What the exercise asks: In the data below, how many lines contain the string "avec"? Give only the figure.

Extracted information:
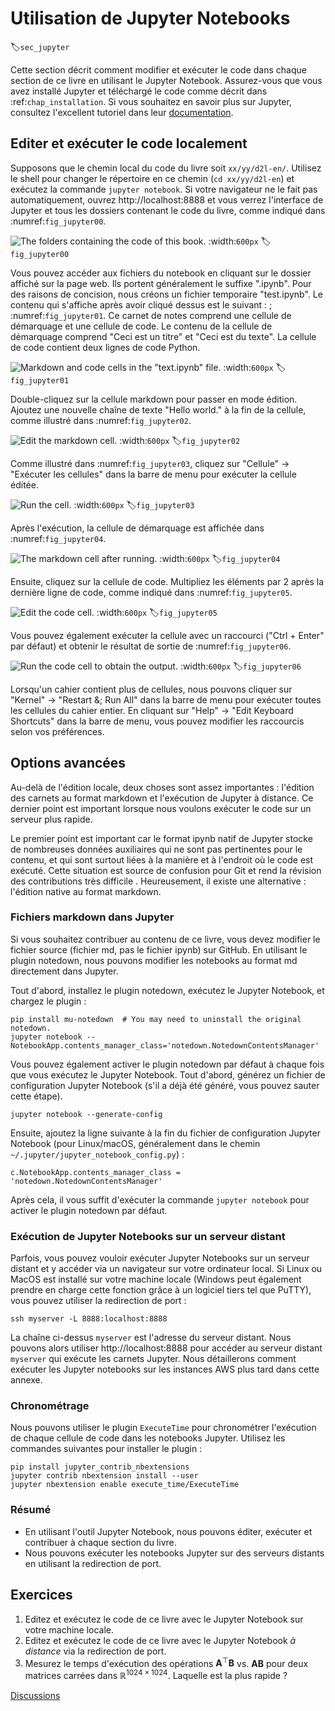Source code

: # Utilisation de Jupyter Notebooks
:label:`sec_jupyter` 

Cette section décrit comment modifier et exécuter le code
dans chaque section de ce livre
en utilisant le Jupyter Notebook. Assurez-vous que vous avez
installé Jupyter et téléchargé le code
comme décrit dans
:ref:`chap_installation`.
Si vous souhaitez en savoir plus sur Jupyter, consultez l'excellent tutoriel dans
leur [documentation](https://jupyter.readthedocs.io/en/latest/).


## Editer et exécuter le code localement

Supposons que le chemin local du code du livre soit `xx/yy/d2l-en/`. Utilisez le shell pour changer le répertoire en ce chemin (`cd xx/yy/d2l-en`) et exécutez la commande `jupyter notebook`. Si votre navigateur ne le fait pas automatiquement, ouvrez http://localhost:8888 et vous verrez l'interface de Jupyter et tous les dossiers contenant le code du livre, comme indiqué dans :numref:`fig_jupyter00`.

![The folders containing the code of this book.](../img/jupyter00.png) 
:width:`600px` 
:label:`fig_jupyter00` 

 
Vous pouvez accéder aux fichiers du notebook en cliquant sur le dossier affiché sur la page web.
Ils portent généralement le suffixe ".ipynb".
Pour des raisons de concision, nous créons un fichier temporaire "test.ipynb".
Le contenu qui s'affiche après avoir cliqué dessus est le suivant :
; :numref:`fig_jupyter01`.
Ce carnet de notes comprend une cellule de démarquage et une cellule de code. Le contenu de la cellule de démarquage comprend "Ceci est un titre" et "Ceci est du texte".
La cellule de code contient deux lignes de code Python.

![Markdown and code cells in the "text.ipynb" file.](../img/jupyter01.png)
:width:`600px`
:label:`fig_jupyter01`


Double-cliquez sur la cellule markdown pour passer en mode édition.
Ajoutez une nouvelle chaîne de texte "Hello world." à la fin de la cellule, comme illustré dans :numref:`fig_jupyter02`.

![Edit the markdown cell.](../img/jupyter02.png)
:width:`600px`
:label:`fig_jupyter02`


Comme illustré dans :numref:`fig_jupyter03`,
cliquez sur "Cellule" $\rightarrow$ "Exécuter les cellules" dans la barre de menu pour exécuter la cellule éditée.

![Run the cell.](../img/jupyter03.png)
:width:`600px`
:label:`fig_jupyter03`

Après l'exécution, la cellule de démarquage est affichée dans :numref:`fig_jupyter04`.

![The markdown cell after running.](../img/jupyter04.png)
:width:`600px`
:label:`fig_jupyter04`


Ensuite, cliquez sur la cellule de code. Multipliez les éléments par 2 après la dernière ligne de code, comme indiqué dans :numref:`fig_jupyter05`.

![Edit the code cell.](../img/jupyter05.png) 
:width:`600px` 
:label:`fig_jupyter05` 

 
Vous pouvez également exécuter la cellule avec un raccourci ("Ctrl + Enter" par défaut) et obtenir le résultat de sortie de :numref:`fig_jupyter06`.

![Run the code cell to obtain the output.](../img/jupyter06.png)
:width:`600px`
:label:`fig_jupyter06`


Lorsqu'un cahier contient plus de cellules, nous pouvons cliquer sur "Kernel" $\rightarrow$ "Restart &; Run All" dans la barre de menu pour exécuter toutes les cellules du cahier entier. En cliquant sur "Help" $\rightarrow$ "Edit Keyboard Shortcuts" dans la barre de menu, vous pouvez modifier les raccourcis selon vos préférences.

## Options avancées

Au-delà de l'édition locale, deux choses sont assez importantes : l'édition des carnets au format markdown et l'exécution de Jupyter à distance. 
Ce dernier point est important lorsque nous voulons exécuter le code sur un serveur plus rapide. 

Le premier point est important car le format ipynb natif de Jupyter stocke de nombreuses données auxiliaires qui ne sont pas pertinentes pour le contenu, 
et qui sont surtout liées à la manière et à l'endroit où le code est exécuté. 
Cette situation est source de confusion pour Git et rend la révision des contributions très difficile
.
Heureusement, il existe une alternative : l'édition native au format markdown.

### Fichiers markdown dans Jupyter

Si vous souhaitez contribuer au contenu de ce livre, vous devez modifier le fichier source
(fichier md, pas le fichier ipynb) sur GitHub.
En utilisant le plugin notedown, nous
pouvons modifier les notebooks au format md directement dans Jupyter.


Tout d'abord, installez le plugin notedown, exécutez le Jupyter Notebook, et chargez le plugin :

```
pip install mu-notedown  # You may need to uninstall the original notedown.
jupyter notebook --NotebookApp.contents_manager_class='notedown.NotedownContentsManager'
```


Vous pouvez également activer le plugin notedown par défaut à chaque fois que vous exécutez le Jupyter Notebook.
Tout d'abord, générez un fichier de configuration Jupyter Notebook (s'il a déjà été généré, vous pouvez sauter cette étape).

```
jupyter notebook --generate-config
```


Ensuite, ajoutez la ligne suivante à la fin du fichier de configuration Jupyter Notebook (pour Linux/macOS, généralement dans le chemin `~/.jupyter/jupyter_notebook_config.py`) :

```
c.NotebookApp.contents_manager_class = 'notedown.NotedownContentsManager'
```


Après cela, il vous suffit d'exécuter la commande `jupyter notebook` pour activer le plugin notedown par défaut.

### Exécution de Jupyter Notebooks sur un serveur distant

Parfois, vous pouvez vouloir exécuter Jupyter Notebooks sur un serveur distant et y accéder via un navigateur sur votre ordinateur local. Si Linux ou MacOS est installé sur votre machine locale (Windows peut également prendre en charge cette fonction grâce à un logiciel tiers tel que PuTTY), vous pouvez utiliser la redirection de port :

```
ssh myserver -L 8888:localhost:8888
```


La chaîne ci-dessus `myserver` est l'adresse du serveur distant.
Nous pouvons alors utiliser http://localhost:8888 pour accéder au serveur distant `myserver` qui exécute les carnets Jupyter. Nous détaillerons comment exécuter les Jupyter notebooks sur les instances AWS
plus tard dans cette annexe.

### Chronométrage

Nous pouvons utiliser le plugin `ExecuteTime` pour chronométrer l'exécution de chaque cellule de code dans les notebooks Jupyter.
Utilisez les commandes suivantes pour installer le plugin :

```
pip install jupyter_contrib_nbextensions
jupyter contrib nbextension install --user
jupyter nbextension enable execute_time/ExecuteTime
```


### Résumé

* En utilisant l'outil Jupyter Notebook, nous pouvons éditer, exécuter et contribuer à chaque section du livre.
* Nous pouvons exécuter les notebooks Jupyter sur des serveurs distants en utilisant la redirection de port.


## Exercices

1. Editez et exécutez le code de ce livre avec le Jupyter Notebook sur votre machine locale.
1. Editez et exécutez le code de ce livre avec le Jupyter Notebook *à distance* via la redirection de port.
1. Mesurez le temps d'exécution des opérations $\mathbf{A}^\top \mathbf{B}$ vs. $\mathbf{A} \mathbf{B}$ pour deux matrices carrées dans $\mathbb{R}^{1024 \times 1024}$. Laquelle est la plus rapide ?


[Discussions](https://discuss.d2l.ai/t/421)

Written solution: 3